Earlier in the day, when Roger strode into Don’s office and saw Don and Megan redoing the Heinz campaign, he quipped, “Oh! You two are actually working!” Yes, they were. Don was no longer on what Cooper had called “love leave” – and everything about their relationship is working. Gone are the elaborate sex/office games of “A Little Kiss,” the season’s premiere; gone is the corrosive drama of “Far Away Places,” where their work/romance relationship was twisted by Don into something dark (and yet strangely orange!). Last week, Lauren asked if Don could ever consider Megan a colleague like Peggy. This week, the answer is yes, and then some: for a moment, it looks as if this marriage can really be a working partnership after all, complete with a romantic interlude in the office after hours. And Megan is the only woman at the Heinz dinner not shushed by her husband....

Because ultimately, that’s her father’s job – to shush her, to take her brilliant PR work at the Heinz dinner and reduce it to a “big bean success.” At the moment, we don’t know enough about Emile to know whether his disappointment in his daughter is sincere: it may be that he truly believes she has given up, chosen a life of unearned luxury over the life of struggle in pursuit of her dreams (and these would involve acting, we presume? or something else?).  Or it may be that he is a bitter, pompous, financially comfortable old man who hides his misogyny and his anger behind a veneer of leftist clichés. My money’s on the latter. Megan is a fine actress: she has already played all the roles, from unflappable mom to smoldering sex kitten, necessary to land Don and keep him at her side; now at the Heinz dinner she has demonstrated a talent for improv, and for inspired lying, that would make any performer proud – or any fiction writer.

Emile’s response to Pete’s explanation-by-performance of what an accounts manager does all day has tipped us off that Emile, like anyone who’s just gotten a manuscript rejected, is susceptible to a little simple flattery. And Emile’s remark at the outset – that Don’s manners are “studied” – lets us know that his brand of leftism does not prevent him from inhabiting the position of the aristocrat who can sneer at the arriviste. So I’m reading Emile skeptically for now. But we do know this much: for some reason, Megan couldn’t fully inhabit her smashing success with the Heinz pitch, much to Peggy’s puzzlement. Surely Emile is that reason. For Megan, apparently, some things never change.

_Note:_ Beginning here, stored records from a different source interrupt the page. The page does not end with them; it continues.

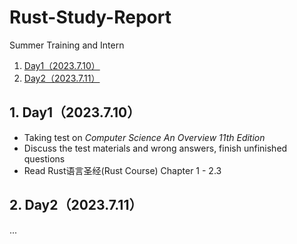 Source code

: # Rust-Study-Report
Summer Training and Intern
<!-- vscode-markdown-toc -->
1. [Day1（2023.7.10）](#day12023.7.10)
2. [Day2（2023.7.11）](#day22023.7.11)
<!-- vscode-markdown-toc-config
	numbering=true
	autoSave=true
	/vscode-markdown-toc-config -->
<!-- /vscode-markdown-toc -->
##  1. <a name='day12023.7.10'></a>Day1（2023.7.10）
* Taking test on _Computer Science An Overview 11th Edition_
* Discuss the test materials and wrong answers, finish unfinished questions
* Read Rust语言圣经(Rust Course) Chapter 1 - 2.3
##  2. <a name='day22023.7.4'></a>Day2（2023.7.11）
...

So Peggy’s narrative gives us a tense home/work relation we know is not going to work for her; we already know that patriarchy isn’t working out for her in general, as her mother’s “three cats and then you’re done” life plan for spinsterhood reminds her that for traditionalists, there is no legitimate form of coupledom outside of marriage. Megan’s narrative seems to be an unqualified home/work triumph that wins the heart – and the respect – of her husband, but turns out to be a prelude to her deflation by her father, who seems driven to direct vitriol at the women in his life (and to sob over the phone to his latest mistress, a graduate student). Joan, meanwhile, reminds Peggy that the marriage license can be trumped by other pieces of paper; indeed, the last time we saw Greg, Joan was ordering him out of her life and reminding him that he had raped her in the Sterling Cooper offices. And Marie ... Marie drinks herself into oblivion in her first scene, and goes down on Roger as payback for Emile’s affair in her last. Marie’s only pleasure seems to come from her repartée with Roger, who has become only more charming – and grounded! – after his acid trip.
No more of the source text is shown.